Work instruction –
Pull out every line with the word "enumerate" from the entries below.

—————

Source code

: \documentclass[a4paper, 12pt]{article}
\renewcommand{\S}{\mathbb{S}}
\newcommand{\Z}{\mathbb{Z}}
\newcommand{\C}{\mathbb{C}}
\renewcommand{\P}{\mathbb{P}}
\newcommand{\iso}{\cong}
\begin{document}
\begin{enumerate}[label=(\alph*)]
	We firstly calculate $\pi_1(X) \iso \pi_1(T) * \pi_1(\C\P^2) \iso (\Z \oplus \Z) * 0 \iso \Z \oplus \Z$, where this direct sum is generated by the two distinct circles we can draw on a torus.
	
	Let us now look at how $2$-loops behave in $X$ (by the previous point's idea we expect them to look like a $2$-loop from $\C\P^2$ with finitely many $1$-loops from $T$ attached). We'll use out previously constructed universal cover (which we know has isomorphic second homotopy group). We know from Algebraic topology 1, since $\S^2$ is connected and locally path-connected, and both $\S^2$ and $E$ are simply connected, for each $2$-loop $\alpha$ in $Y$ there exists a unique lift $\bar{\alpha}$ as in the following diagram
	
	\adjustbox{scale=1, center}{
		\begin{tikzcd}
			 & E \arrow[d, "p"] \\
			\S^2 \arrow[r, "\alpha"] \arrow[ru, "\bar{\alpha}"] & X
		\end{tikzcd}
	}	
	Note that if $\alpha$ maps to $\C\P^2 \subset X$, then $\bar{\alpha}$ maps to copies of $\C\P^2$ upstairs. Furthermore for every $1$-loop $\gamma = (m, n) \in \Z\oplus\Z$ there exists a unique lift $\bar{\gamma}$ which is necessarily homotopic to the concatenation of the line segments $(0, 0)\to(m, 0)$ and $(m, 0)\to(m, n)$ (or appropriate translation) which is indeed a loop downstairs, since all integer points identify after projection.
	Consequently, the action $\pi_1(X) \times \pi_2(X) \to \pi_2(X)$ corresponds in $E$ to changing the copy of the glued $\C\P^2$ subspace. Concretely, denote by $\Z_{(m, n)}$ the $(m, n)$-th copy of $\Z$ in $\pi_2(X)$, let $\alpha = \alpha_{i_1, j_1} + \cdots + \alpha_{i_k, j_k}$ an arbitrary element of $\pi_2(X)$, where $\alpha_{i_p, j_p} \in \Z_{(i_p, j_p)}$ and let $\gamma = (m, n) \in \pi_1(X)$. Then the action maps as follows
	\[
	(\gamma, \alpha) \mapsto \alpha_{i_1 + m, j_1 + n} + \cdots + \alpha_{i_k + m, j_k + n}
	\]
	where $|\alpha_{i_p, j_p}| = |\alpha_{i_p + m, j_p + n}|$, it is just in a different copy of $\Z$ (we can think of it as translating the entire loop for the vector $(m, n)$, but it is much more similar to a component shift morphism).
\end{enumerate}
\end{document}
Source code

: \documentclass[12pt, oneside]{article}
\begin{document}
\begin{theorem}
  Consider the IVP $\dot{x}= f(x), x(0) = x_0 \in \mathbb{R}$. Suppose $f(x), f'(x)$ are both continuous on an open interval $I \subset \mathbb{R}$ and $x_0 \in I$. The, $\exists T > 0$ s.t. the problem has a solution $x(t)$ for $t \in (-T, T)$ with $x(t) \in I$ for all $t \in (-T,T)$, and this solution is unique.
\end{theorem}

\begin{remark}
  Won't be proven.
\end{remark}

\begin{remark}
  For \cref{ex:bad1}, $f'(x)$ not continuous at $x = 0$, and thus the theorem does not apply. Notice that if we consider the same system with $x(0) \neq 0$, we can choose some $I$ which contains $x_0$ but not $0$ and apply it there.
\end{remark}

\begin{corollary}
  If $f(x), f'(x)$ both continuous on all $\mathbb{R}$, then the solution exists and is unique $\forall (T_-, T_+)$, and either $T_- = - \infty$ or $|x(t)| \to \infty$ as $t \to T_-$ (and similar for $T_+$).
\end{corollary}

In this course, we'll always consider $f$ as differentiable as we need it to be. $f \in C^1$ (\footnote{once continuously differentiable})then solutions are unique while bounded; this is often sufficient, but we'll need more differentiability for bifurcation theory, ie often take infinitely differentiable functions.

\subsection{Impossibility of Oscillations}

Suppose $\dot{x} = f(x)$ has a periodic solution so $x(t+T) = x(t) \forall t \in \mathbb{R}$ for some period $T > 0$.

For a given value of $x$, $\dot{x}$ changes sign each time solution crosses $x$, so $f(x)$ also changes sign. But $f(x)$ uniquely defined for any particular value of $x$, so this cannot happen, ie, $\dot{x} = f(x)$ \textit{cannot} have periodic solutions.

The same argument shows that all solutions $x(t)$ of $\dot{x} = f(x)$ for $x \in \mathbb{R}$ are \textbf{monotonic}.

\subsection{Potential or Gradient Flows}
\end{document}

—————

Response area –
\begin{enumerate}[label=(\alph*)]
\end{enumerate}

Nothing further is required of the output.